[gdal-dev] UTF-8 String Support in GDALOpen() and OGRSFDriverRegistrar::Open()

Even Rouault even.rouault at mines-paris.org
Mon Sep 7 14:56:00 EDT 2009


Selon Ivan <ivan.lucena at pmldnet.com>:

> >
> > Folks,
> >
> > I wonder if we should implement some mechanism to support UTF-8 filenames
> > on windows (and generally) before GDAL 1.7 release?

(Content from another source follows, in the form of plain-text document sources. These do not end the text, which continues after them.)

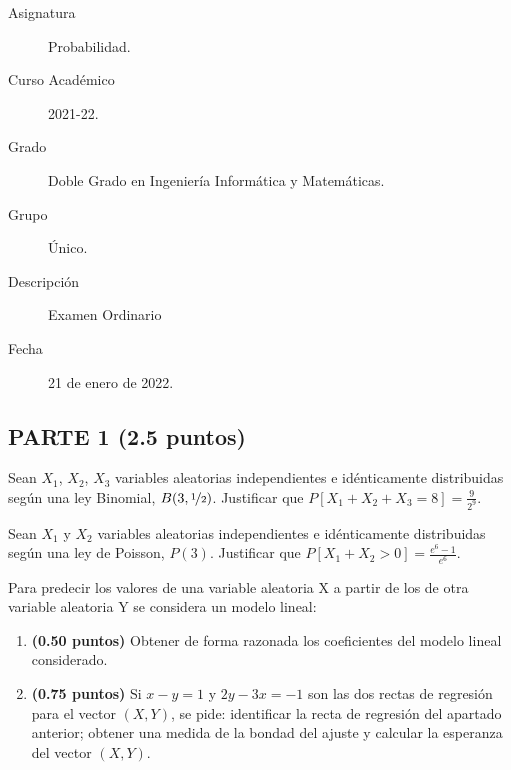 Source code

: \documentclass[12pt]{article}
\begin{document}

    
    

    \begin{description}
        \item[Asignatura] Probabilidad.
        \item[Curso Académico] 2021-22.
        \item[Grado] Doble Grado en Ingeniería Informática y Matemáticas.
        \item[Grupo] Único.
        \item[Descripción] Examen Ordinario 
        \item[Fecha] 21 de enero de 2022.
    
    \end{description}
    \newpage

    \subsection*{PARTE 1 (2.5 puntos)}
    \begin{ejercicio}[0.25 puntos]
        Sean $X_1$, $X_2$, $X_3$ variables aleatorias independientes e idénticamente distribuidas según una ley Binomial, $B(3,\nicefrac{1}{2})$. Justificar que $P[X_1 + X_2 + X_3 = 8] = \frac{9}{2^9} $.
    \end{ejercicio}

    \begin{ejercicio}[0.25 puntos]
        Sean $X_1$ y $X_2$ variables aleatorias independientes e idénticamente distribuidas según una ley de Poisson, $P(3)$. Justificar que $P[X_1 + X_2 > 0] = \frac{e^6 - 1}{e^6}$.
    \end{ejercicio}

    \begin{ejercicio}
        Para predecir los valores de una variable aleatoria X a partir de los de otra variable aleatoria Y se considera un modelo lineal:
        \begin{enumerate}[label=\alph*)]
            \item \textbf{(0.50 puntos)} Obtener de forma razonada los coeficientes del modelo lineal considerado.
            \item \textbf{(0.75 puntos)} Si $x-y=1$ y $2y-3x=-1$ son las dos rectas de regresión para el vector $(X,Y)$, se pide: identificar la recta de regresión del apartado anterior; obtener una medida de la bondad del ajuste y calcular la esperanza del vector $(X,Y)$.
        \end{enumerate}
    \end{ejercicio}
\end{document}
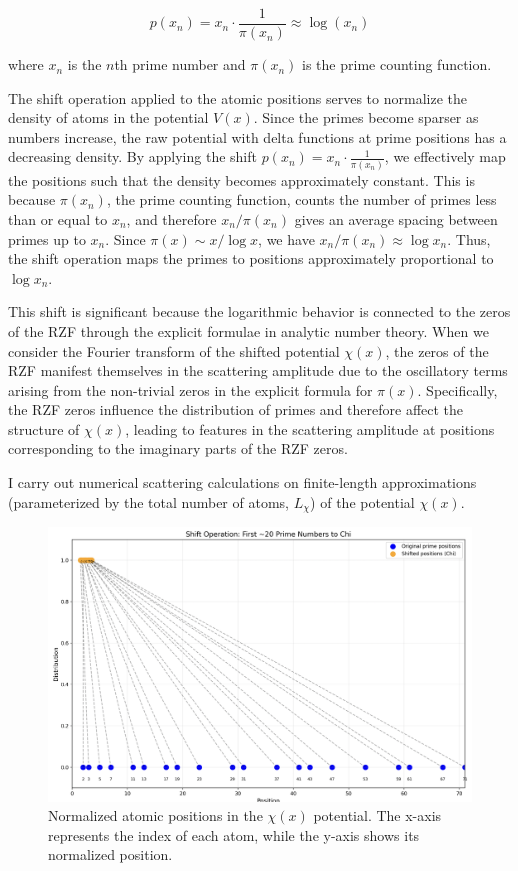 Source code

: \documentclass[11pt, oneside]{article}
\begin{document}
\begin{equation}
p(x_n) = x_n \cdot \frac{1}{\pi(x_n)} \approx \log(x_n)
\end{equation}

where $x_n$ is the $n$th prime number and $\pi(x_n)$ is the prime counting function.

The shift operation applied to the atomic positions serves to normalize the density of atoms in the potential $V(x)$. Since the primes become sparser as numbers increase, the raw potential with delta functions at prime positions has a decreasing density. By applying the shift $p(x_n) = x_n \cdot \frac{1}{\pi(x_n)}$, we effectively map the positions such that the density becomes approximately constant. This is because $\pi(x_n)$, the prime counting function, counts the number of primes less than or equal to $x_n$, and therefore $x_n / \pi(x_n)$ gives an average spacing between primes up to $x_n$. Since $\pi(x) \sim x / \log x$, we have $x_n / \pi(x_n) \approx \log x_n$. Thus, the shift operation maps the primes to positions approximately proportional to $\log x_n$.

This shift is significant because the logarithmic behavior is connected to the zeros of the RZF through the explicit formulae in analytic number theory. When we consider the Fourier transform of the shifted potential $\chi(x)$, the zeros of the RZF manifest themselves in the scattering amplitude due to the oscillatory terms arising from the non-trivial zeros in the explicit formula for $\pi(x)$. Specifically, the RZF zeros influence the distribution of primes and therefore affect the structure of $\chi(x)$, leading to features in the scattering amplitude at positions corresponding to the imaginary parts of the RZF zeros.

I carry out numerical scattering calculations on finite-length approximations (parameterized by the total number of atoms, $L_{\chi}$) of the potential $\chi(x)$.

\begin{figure}[htbp]
\begin{center}
    \includegraphics[width=0.8\linewidth]{../images/normalizing.png}
\caption{Normalized atomic positions in the $\chi(x)$ potential. The x-axis represents the index of each atom, while the y-axis shows its normalized position.}
\label{fig:normalized_positions}
\end{center}
\end{figure}
\end{document}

That would be definitely a cool idea. Apart from Windows, I'm not sure if other
supported OSes need work. As far as Linux is concerned, I believe that we can
reasonably assume that UTF-8 strings are already passed to GDAL/OGR, as nowadays
all distro have switched their locales to UTF-8 (the move started with RedHat
8.0 in 2002), although my readings show that the filesystem encoding is not
necessary the same. I've looked a bit at GLIB-2.0 documentation and they have
invented a G_FILENAME_ENCODING and G_BROKEN_FILENAMES to deal with those rare
situations (http://library.gnome.org/devel/glib/stable/glib-running.html,
http://library.gnome.org/devel/glib/stable/glib-Character-Set-Conversion.html).
All of this is rather confusing, but I don't think we need to go into that level
of complexity. As far as MacOSX is concerned, I can't say.

> >
> > How dangerous would it be for us to always assume filenames are UTF-8 and
> > act accordingly?
> >
> > One theoretical downside to treating filenames as UTF8 is that we do a lot
> > of filename parsing that has no concept that some bytes in the name might
> > be part of a multi-byte sequence.  So if there was a UTF8 multibyte
> > character that happened to include ASCII 92 '\' or ASCII 47 '/' it would
> > confuse the path parsers.  Also for subdatasets, database connections and
> > other esoteric datasource names we do a lot of parsing - splitting on
> > spaces, commas, quotes and other special characters.  Some of this could be
> > confused by unfortunate UTF-8 characters.  I suppose we really ought to
> > be migrating to doing these manipulations on wchar_t's or perhaps UCS-32
> > arrays.
> >
> > Hmm, this is getting rather complicated to address fully.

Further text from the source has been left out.